### [WHAT IS REQUIRED]
Report every line from the material that contains the word "INCLUDE".

### [GIVEN RECORDS]
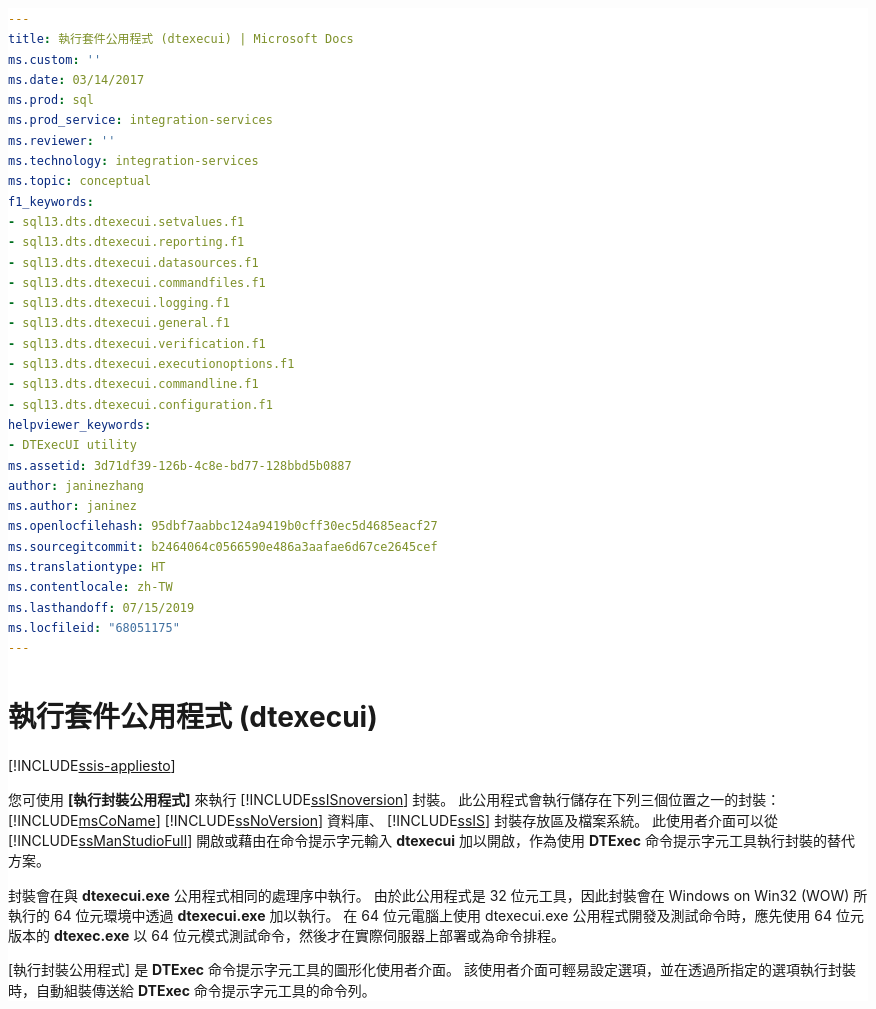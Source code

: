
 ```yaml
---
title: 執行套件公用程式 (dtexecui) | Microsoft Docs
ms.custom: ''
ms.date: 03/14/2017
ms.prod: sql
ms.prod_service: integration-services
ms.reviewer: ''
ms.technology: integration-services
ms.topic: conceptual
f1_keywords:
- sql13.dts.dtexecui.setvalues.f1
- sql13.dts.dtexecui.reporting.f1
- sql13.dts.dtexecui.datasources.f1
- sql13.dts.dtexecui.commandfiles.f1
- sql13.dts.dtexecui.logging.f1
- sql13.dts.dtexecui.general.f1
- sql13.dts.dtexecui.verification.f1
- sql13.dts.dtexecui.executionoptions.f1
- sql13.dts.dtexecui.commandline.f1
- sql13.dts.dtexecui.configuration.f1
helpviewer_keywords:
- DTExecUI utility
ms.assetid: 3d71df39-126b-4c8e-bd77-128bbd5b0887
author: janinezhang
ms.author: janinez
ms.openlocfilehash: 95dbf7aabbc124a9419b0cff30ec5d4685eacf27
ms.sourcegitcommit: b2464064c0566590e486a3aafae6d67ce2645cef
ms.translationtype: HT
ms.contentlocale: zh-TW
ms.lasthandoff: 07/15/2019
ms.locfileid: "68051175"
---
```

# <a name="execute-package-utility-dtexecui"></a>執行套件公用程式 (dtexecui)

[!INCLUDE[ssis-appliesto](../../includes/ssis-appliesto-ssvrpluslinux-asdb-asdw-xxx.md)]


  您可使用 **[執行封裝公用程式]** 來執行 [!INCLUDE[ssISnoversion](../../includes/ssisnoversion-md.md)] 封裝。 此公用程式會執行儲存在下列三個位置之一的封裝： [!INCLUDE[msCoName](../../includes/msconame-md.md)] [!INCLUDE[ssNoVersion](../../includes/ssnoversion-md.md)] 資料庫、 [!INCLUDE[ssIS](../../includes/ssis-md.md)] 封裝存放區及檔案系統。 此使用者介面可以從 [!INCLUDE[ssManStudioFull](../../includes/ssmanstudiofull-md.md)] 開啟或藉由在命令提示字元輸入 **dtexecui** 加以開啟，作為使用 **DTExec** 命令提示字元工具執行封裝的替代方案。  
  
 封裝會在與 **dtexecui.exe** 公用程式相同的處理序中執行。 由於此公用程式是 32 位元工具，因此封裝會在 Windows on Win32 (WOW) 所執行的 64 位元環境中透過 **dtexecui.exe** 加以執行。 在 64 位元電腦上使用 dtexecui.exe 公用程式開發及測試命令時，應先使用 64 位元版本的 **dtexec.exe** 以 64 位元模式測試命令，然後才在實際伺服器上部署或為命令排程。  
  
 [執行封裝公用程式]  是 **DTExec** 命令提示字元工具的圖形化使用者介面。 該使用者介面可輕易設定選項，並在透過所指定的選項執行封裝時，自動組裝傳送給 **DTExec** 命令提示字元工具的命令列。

### [FINAL ANSWER]
[!INCLUDE[ssis-appliesto](../../includes/ssis-appliesto-ssvrpluslinux-asdb-asdw-xxx.md)]
  您可使用 **[執行封裝公用程式]** 來執行 [!INCLUDE[ssISnoversion](../../includes/ssisnoversion-md.md)] 封裝。 此公用程式會執行儲存在下列三個位置之一的封裝： [!INCLUDE[msCoName](../../includes/msconame-md.md)] [!INCLUDE[ssNoVersion](../../includes/ssnoversion-md.md)] 資料庫、 [!INCLUDE[ssIS](../../includes/ssis-md.md)] 封裝存放區及檔案系統。 此使用者介面可以從 [!INCLUDE[ssManStudioFull](../../includes/ssmanstudiofull-md.md)] 開啟或藉由在命令提示字元輸入 **dtexecui** 加以開啟，作為使用 **DTExec** 命令提示字元工具執行封裝的替代方案。  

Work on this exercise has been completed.